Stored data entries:
+===+

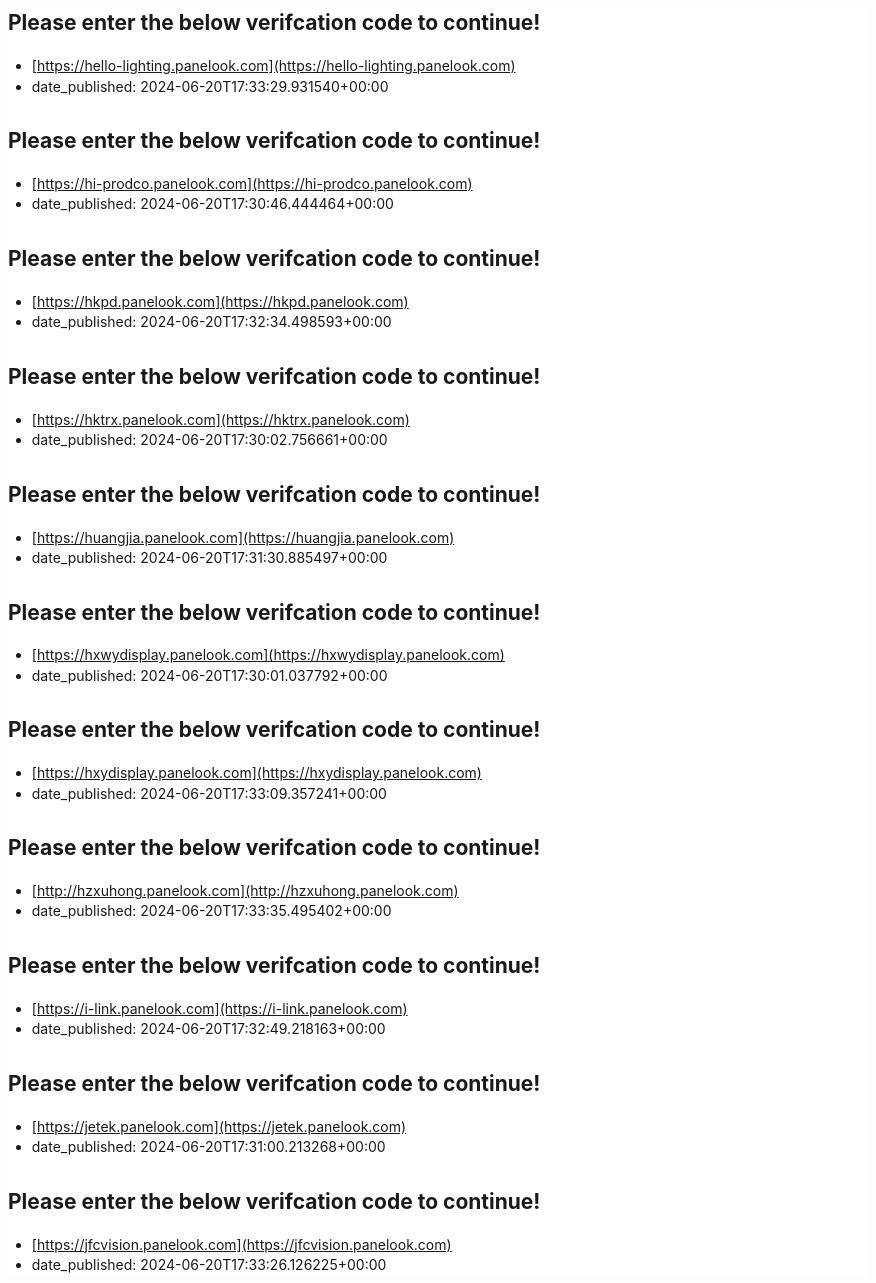  ## Please enter the below verifcation code to continue!
 - [https://hello-lighting.panelook.com](https://hello-lighting.panelook.com)
 - date_published: 2024-06-20T17:33:29.931540+00:00

 ## Please enter the below verifcation code to continue!
 - [https://hi-prodco.panelook.com](https://hi-prodco.panelook.com)
 - date_published: 2024-06-20T17:30:46.444464+00:00

 ## Please enter the below verifcation code to continue!
 - [https://hkpd.panelook.com](https://hkpd.panelook.com)
 - date_published: 2024-06-20T17:32:34.498593+00:00

 ## Please enter the below verifcation code to continue!
 - [https://hktrx.panelook.com](https://hktrx.panelook.com)
 - date_published: 2024-06-20T17:30:02.756661+00:00

 ## Please enter the below verifcation code to continue!
 - [https://huangjia.panelook.com](https://huangjia.panelook.com)
 - date_published: 2024-06-20T17:31:30.885497+00:00

 ## Please enter the below verifcation code to continue!
 - [https://hxwydisplay.panelook.com](https://hxwydisplay.panelook.com)
 - date_published: 2024-06-20T17:30:01.037792+00:00

 ## Please enter the below verifcation code to continue!
 - [https://hxydisplay.panelook.com](https://hxydisplay.panelook.com)
 - date_published: 2024-06-20T17:33:09.357241+00:00

 ## Please enter the below verifcation code to continue!
 - [http://hzxuhong.panelook.com](http://hzxuhong.panelook.com)
 - date_published: 2024-06-20T17:33:35.495402+00:00

 ## Please enter the below verifcation code to continue!
 - [https://i-link.panelook.com](https://i-link.panelook.com)
 - date_published: 2024-06-20T17:32:49.218163+00:00

 ## Please enter the below verifcation code to continue!
 - [https://jetek.panelook.com](https://jetek.panelook.com)
 - date_published: 2024-06-20T17:31:00.213268+00:00

 ## Please enter the below verifcation code to continue!
 - [https://jfcvision.panelook.com](https://jfcvision.panelook.com)
 - date_published: 2024-06-20T17:33:26.126225+00:00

+===+

> Exercise goal:
An exact repeat of the lines from the one containing "- [https://i-link.panelook.com](https://i-link.panelook.com)" through the final line above, both included, is the whole answer.

> Answer area:
 - [https://i-link.panelook.com](https://i-link.panelook.com)
 - date_published: 2024-06-20T17:32:49.218163+00:00

 ## Please enter the below verifcation code to continue!
 - [https://jetek.panelook.com](https://jetek.panelook.com)
 - date_published: 2024-06-20T17:31:00.213268+00:00

 ## Please enter the below verifcation code to continue!
 - [https://jfcvision.panelook.com](https://jfcvision.panelook.com)
 - date_published: 2024-06-20T17:33:26.126225+00:00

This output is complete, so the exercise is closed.